The Campaign to Stop Killer Robots welcomes the agreement as an example a step that can be taken to prevent the development of fully autonomous weapons. Prohibiting investment helps to stigmatize weapons systems that lack meaningful human control over the critical functions of selecting and engaging targets. It paves the way for national laws and an international treaty to prohibit such weapons. The campaign urges European states to commit to and work to prohibit fully autonomous weapons and commence negotiations this year on a new ban treaty.
The planned European Defence Fund will receive a budget of €13 billion for 2021-2027 to finance “collaborative defence research and development projects.” The EDF would not be allowed to fund the development of lethal autonomous weapons systems. It may, however, support the production of prohibited nuclear weapons and other indiscriminate weapons such as incendiary weapons.
The Greens/EFA group sought to exclude killer robots from EDF funding due to its alarm over the prospect of such “inhumane and dangerous” weapons systems.
To provide for the most effective prohibition, the EDF agreement must be implemented without the qualifiers implied in its description of lethal autonomous weapons systems. The EDF should not exempt certain types of lethal autonomous weapons systems (anti-material, defensive). Creating an exception for use of this technology in “countermeasures” should not be permitted without thorough consideration of the risks and likelihood of contributing to the proliferation of autonomous weapons systems.
European objections to killer robots
The EDF agreement follows a 12 September 2018 European Parliament resolution that an overwhelming majority of members of the parliament voted for, demanding the start of “international negotiations on a legally binding instrument prohibiting lethal autonomous weapons systems.”

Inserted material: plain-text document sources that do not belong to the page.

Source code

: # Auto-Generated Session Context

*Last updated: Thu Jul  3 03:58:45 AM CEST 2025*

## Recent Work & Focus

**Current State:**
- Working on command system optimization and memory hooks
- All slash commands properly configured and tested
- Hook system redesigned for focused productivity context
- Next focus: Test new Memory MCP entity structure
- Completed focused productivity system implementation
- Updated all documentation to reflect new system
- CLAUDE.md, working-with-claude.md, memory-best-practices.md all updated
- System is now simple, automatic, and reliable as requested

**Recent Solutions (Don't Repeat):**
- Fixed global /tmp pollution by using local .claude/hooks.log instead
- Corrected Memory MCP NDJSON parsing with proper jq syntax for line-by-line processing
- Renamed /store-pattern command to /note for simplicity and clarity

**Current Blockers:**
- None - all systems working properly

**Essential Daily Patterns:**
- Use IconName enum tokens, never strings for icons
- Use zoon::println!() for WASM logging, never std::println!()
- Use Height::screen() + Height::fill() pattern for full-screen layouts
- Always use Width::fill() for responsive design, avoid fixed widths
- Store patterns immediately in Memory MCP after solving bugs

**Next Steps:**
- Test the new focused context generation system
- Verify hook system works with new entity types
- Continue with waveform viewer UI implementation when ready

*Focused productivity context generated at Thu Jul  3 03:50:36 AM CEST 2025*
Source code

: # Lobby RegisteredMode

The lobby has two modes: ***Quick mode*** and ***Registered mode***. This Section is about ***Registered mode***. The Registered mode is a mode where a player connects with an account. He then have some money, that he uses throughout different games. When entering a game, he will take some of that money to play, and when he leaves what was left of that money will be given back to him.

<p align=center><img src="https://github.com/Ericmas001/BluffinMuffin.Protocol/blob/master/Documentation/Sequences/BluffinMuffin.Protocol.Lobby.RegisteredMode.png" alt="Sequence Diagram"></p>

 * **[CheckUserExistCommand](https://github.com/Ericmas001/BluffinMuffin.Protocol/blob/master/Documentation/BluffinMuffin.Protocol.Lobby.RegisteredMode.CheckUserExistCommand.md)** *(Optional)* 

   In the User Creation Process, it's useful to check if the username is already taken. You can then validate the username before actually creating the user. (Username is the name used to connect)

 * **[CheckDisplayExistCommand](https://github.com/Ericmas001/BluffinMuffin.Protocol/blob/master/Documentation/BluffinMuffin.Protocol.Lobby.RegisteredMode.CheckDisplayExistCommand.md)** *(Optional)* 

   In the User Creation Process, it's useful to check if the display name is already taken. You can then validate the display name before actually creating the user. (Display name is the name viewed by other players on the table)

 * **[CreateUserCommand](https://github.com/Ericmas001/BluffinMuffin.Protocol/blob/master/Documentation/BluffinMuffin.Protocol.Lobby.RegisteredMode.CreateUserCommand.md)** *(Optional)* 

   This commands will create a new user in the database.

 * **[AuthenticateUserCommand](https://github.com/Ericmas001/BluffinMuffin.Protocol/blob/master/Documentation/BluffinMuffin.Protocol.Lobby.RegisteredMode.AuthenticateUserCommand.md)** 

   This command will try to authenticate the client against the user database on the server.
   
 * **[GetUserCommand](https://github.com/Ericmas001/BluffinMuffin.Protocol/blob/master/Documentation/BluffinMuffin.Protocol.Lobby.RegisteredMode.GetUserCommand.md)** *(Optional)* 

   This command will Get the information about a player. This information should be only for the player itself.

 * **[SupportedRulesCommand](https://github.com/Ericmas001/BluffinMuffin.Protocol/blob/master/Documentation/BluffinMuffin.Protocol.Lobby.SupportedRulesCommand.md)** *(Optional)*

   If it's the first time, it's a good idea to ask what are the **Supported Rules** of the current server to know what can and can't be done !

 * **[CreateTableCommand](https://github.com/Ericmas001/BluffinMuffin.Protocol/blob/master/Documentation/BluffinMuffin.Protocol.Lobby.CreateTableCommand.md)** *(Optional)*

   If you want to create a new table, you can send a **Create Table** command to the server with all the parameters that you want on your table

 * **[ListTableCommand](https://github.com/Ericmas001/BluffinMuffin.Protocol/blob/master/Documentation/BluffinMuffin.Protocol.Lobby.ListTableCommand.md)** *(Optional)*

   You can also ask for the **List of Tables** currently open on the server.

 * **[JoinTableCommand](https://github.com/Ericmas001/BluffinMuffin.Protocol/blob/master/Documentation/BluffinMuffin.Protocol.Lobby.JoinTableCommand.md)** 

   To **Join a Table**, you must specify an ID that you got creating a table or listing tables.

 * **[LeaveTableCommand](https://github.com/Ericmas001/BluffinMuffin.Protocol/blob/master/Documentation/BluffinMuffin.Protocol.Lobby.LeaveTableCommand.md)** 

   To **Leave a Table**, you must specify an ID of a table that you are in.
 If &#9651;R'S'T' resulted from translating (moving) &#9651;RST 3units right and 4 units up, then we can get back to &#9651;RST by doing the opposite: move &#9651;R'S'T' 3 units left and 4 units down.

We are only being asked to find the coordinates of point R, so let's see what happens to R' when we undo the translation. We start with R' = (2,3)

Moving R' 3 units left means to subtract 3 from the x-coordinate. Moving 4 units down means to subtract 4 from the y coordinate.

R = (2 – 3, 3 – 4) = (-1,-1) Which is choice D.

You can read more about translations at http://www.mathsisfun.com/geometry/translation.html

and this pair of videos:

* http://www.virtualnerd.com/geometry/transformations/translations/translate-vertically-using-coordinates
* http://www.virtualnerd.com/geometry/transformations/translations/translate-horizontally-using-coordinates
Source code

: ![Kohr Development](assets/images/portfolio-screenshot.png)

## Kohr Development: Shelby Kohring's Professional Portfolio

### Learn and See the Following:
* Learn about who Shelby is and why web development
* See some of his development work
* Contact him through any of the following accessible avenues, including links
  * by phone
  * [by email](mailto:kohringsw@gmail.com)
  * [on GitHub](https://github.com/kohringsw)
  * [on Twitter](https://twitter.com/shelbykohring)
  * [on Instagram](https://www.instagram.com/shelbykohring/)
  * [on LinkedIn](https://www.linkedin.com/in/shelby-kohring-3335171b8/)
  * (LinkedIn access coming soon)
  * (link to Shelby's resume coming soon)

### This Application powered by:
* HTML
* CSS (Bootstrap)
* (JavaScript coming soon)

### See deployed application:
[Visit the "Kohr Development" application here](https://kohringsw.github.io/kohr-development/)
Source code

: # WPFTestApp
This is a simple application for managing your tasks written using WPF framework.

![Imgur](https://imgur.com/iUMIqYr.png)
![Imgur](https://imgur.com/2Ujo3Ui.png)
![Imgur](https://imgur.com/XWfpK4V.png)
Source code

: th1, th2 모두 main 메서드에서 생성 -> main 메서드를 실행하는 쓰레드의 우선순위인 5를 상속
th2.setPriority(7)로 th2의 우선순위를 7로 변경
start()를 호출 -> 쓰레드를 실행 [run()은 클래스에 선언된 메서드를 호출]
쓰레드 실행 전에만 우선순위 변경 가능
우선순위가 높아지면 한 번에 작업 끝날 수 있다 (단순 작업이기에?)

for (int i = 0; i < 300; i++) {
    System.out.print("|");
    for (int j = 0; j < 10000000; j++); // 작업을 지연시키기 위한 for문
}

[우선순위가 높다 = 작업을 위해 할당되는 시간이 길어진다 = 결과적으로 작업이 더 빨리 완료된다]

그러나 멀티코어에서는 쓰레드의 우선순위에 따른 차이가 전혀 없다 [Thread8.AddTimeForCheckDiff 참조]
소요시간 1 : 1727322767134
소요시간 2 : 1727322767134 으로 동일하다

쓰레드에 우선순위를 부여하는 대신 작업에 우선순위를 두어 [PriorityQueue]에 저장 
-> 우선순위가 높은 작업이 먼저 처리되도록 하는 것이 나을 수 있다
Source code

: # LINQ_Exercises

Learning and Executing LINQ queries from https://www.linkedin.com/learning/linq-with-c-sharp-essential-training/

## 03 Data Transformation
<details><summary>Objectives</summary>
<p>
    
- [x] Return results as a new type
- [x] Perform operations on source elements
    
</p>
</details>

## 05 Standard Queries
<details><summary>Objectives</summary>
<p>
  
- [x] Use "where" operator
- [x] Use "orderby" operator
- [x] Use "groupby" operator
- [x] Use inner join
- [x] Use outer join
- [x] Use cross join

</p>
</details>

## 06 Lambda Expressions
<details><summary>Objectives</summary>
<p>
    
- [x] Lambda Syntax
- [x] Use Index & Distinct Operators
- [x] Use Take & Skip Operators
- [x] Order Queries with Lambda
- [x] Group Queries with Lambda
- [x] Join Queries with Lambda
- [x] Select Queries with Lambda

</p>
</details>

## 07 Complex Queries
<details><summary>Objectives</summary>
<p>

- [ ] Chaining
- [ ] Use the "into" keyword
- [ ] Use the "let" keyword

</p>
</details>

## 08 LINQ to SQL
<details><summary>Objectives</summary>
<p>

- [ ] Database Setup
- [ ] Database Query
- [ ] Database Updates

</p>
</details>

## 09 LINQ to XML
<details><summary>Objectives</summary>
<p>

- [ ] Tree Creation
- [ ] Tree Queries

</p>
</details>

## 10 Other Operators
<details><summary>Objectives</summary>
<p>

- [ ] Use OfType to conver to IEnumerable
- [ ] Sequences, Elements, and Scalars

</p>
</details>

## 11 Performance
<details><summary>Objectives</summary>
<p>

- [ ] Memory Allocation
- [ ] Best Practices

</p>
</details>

In Paragraph 5 of that resolution, Members of the European Parliament underlined their “willingness to adopt a similar position” on the EDF.
Resolution 2018/2752 received wide cross-party support; it was adopted by a vote of 566 in favour and 47 against, while 73 abstained.
The 28 EU member states vary widely in their policy and legal approaches to addressing the multiple concerns raised by fully autonomous weapons. Austria together with Brazil and Chile is calling for a negotiating mandate to create “a legally-binding instrument to ensure meaningful human control over the critical functions” of weapons systems. The Holy See also supports the goal of prohibiting killer robots.
The European Commission’s 52-member High-Level Expert Group on Artificial Intelligence issued a discussion paper last December outlining ethical, proliferation, technical, and other concerns with weapons systems that would “operate without meaningful human control over the critical functions of selecting and attacking individual targets.” The document recommends that EU states support the September 2018 resolution.
Future of arms control in Berlin
On 15 March, Germany’s Minister of Foreign Affairs Heiko Maas will hold a meeting in Berlin for state representatives and scientists on the “future of arms control” to consider how to deal with emerging threats such as fully autonomous weapons. The minister sees an urgent need for “new disarmament initiatives” on killer robots as he considers existing international law to be insufficient.
During the opening of the UN General Assembly in New York last September, Maas urged states to “ban fully autonomous weapons – before it is too late!” The Campaign to Stop Killer Robots hopes to cooperate with Germany and other states to launch negotiations to achieve this shared goal as soon as possible. On 21 March, the campaign will hold a public event in Berlin followed by a two-day strategy meeting by its members. Campaign coordinator Mary Wareham of Human Rights Watch will attend the “future of arms control conference on 15 March.
The next Convention on Conventional Weapons (CCW) meeting on lethal autonomous weapons systems opens at the UN in Geneva on 25 March.